As'ad abu Khalil of the Angry Arab News Service is having none of this: "As soon as I saw the defiant tone and substance of Mubarak's speech, I realized that he is not speaking for himself but for the US/Israeli sponsors. Israel erred before the Arab people by exposing her intense panic and fear from the prospect of an Arab democracy next door. Of course, Obama would take note and he consulted with his key adviser on the Middle East, Netanyahu. I just read the speech by Obama: it confirmed my suspicion, that basically Mubarak was permitted by the US to do with the Egyptian people as he would like... The speech by Obama was a not-so-coded language that let Mubarak do what he wish: the talk about transition means that he was basically told to stay in power, because Israel really freaked out at the prospect of Egypt without Mubarak."
So Obama says he abhors violence, and that the upcoming elections should be free and fair. But does this mean anything at all if Mubarak is allowed to remain at the helm for the next seven months? What does it mean that American aid will continue to flow to the military machines of the region: to Egypt, to Israel, to Jordan, to Saudi Arabia, to Yemen. The trail of money and weapons is visible to all: it's certainly visible to the protesters in Egypt. Isn't it hollow of Obama to say he abhors violence if he continued to fuel the threat of violent repression against the region's protesters?
According to AP, Mubarak's "speech was immediately derided by protesters in Cairo's Tahrir Square. Watching on a giant TV, protesters booed and waved their shoes over their heads at his image in a sign of contempt. "Go, go, go! We are not leaving until he leaves," they chanted. So maybe there's the answer.

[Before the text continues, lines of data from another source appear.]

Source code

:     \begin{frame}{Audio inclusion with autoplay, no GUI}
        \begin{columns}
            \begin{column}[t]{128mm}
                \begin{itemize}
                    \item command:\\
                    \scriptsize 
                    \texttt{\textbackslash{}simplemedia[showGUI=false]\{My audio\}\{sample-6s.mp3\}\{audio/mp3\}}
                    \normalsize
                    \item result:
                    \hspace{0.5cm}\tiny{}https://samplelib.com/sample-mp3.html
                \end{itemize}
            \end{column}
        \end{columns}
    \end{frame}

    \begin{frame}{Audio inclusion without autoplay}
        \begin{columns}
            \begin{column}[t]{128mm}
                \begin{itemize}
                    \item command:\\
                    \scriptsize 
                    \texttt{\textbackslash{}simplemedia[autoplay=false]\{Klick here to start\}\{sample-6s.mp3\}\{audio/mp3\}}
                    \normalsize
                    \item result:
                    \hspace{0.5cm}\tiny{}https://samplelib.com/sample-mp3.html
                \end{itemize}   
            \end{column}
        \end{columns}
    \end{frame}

[By the way I have alluded to the role of Israel in all this. From an article by Reuters about the reaction of the Israeli media to the Egyptian events: "One comment by Aviad Pohoryles in the daily Maariv was entitled "A Bullet in the Back from Uncle Sam." It accused Obama and his Secretary of State Hillary Clinton of pursuing a naive, smug, and insular diplomacy heedless of the risks. Who is advising them, he asked, "to fuel the mob raging in the streets of Egypt and to demand the head of the person who five minutes ago was the bold ally of the president ... an almost lone voice of sanity in a Middle East?" That's pretty clear!]
It might not be clear who will emerge out of the protests to challenge Mubarak for leadership -- but it's certainly clear that the tightrope being walked by the U.S. is getting thinner and thinner.